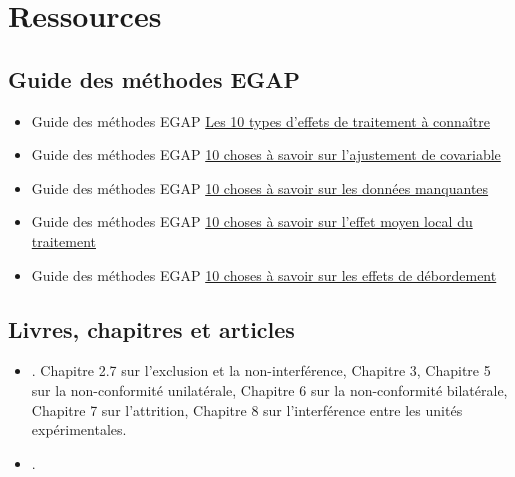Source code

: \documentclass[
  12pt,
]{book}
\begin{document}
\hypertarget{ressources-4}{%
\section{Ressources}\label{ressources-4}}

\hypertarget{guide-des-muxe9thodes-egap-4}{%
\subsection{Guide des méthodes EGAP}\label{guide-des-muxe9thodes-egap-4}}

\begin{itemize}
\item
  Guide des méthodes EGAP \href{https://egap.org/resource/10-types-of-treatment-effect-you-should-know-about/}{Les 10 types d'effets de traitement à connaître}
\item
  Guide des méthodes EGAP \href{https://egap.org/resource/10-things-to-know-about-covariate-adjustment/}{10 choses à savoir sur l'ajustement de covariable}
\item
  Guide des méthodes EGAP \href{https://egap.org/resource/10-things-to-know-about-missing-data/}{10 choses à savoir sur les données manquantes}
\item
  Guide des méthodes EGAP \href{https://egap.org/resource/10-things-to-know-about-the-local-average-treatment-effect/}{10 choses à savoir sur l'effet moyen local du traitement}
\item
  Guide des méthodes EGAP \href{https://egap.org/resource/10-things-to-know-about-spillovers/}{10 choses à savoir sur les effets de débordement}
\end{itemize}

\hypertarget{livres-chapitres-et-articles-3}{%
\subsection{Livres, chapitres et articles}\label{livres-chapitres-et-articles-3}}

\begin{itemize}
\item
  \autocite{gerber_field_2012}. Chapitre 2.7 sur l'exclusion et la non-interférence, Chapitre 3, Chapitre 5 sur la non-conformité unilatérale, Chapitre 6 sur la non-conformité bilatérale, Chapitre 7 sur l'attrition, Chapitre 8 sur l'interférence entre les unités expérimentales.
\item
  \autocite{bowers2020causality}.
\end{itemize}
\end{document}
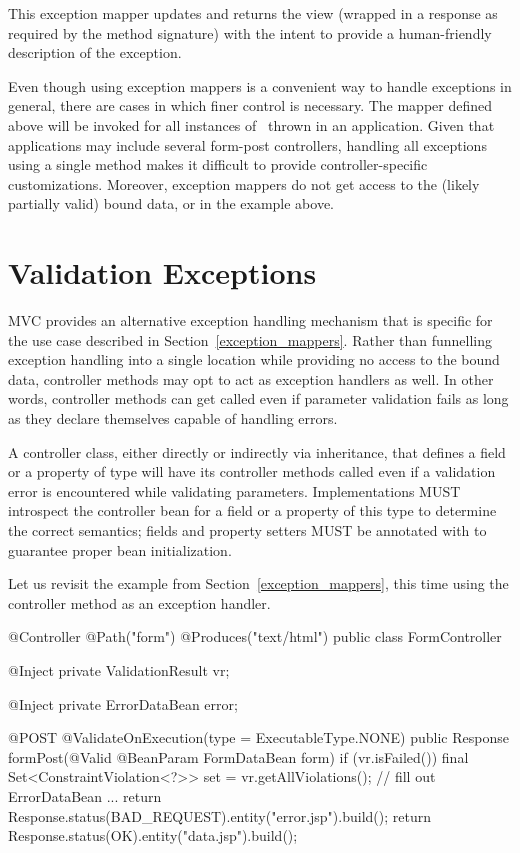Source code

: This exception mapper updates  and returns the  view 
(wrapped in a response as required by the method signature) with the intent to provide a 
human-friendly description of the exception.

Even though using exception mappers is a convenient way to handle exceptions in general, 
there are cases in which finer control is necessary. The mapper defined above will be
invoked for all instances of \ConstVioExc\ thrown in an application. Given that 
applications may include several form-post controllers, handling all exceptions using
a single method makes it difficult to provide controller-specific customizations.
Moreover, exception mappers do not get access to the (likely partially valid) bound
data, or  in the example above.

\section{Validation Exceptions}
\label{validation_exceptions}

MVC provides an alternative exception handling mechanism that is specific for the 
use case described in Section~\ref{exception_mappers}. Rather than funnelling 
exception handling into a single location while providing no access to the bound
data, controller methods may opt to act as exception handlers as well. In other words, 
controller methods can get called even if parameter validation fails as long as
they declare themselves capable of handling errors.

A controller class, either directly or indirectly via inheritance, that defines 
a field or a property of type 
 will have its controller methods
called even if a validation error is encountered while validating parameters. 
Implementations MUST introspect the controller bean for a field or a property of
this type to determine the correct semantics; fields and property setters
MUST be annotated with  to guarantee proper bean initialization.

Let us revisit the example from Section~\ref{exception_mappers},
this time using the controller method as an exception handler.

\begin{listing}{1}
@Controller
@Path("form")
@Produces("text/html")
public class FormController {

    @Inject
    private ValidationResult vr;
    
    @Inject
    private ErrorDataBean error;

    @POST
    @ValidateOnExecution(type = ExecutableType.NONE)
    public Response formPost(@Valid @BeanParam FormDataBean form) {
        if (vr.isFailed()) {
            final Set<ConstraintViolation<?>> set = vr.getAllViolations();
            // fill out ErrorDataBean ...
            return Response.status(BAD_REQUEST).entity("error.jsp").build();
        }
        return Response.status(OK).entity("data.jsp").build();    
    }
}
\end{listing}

=====

Activity: Output exactly one stretch of the listing: from the line containing "data, controller methods" through the line containing "will have its controller methods", both end lines included.

Exercise response:
data, controller methods may opt to act as exception handlers as well. In other words, 
controller methods can get called even if parameter validation fails as long as
they declare themselves capable of handling errors.

A controller class, either directly or indirectly via inheritance, that defines 
a field or a property of type 
 will have its controller methods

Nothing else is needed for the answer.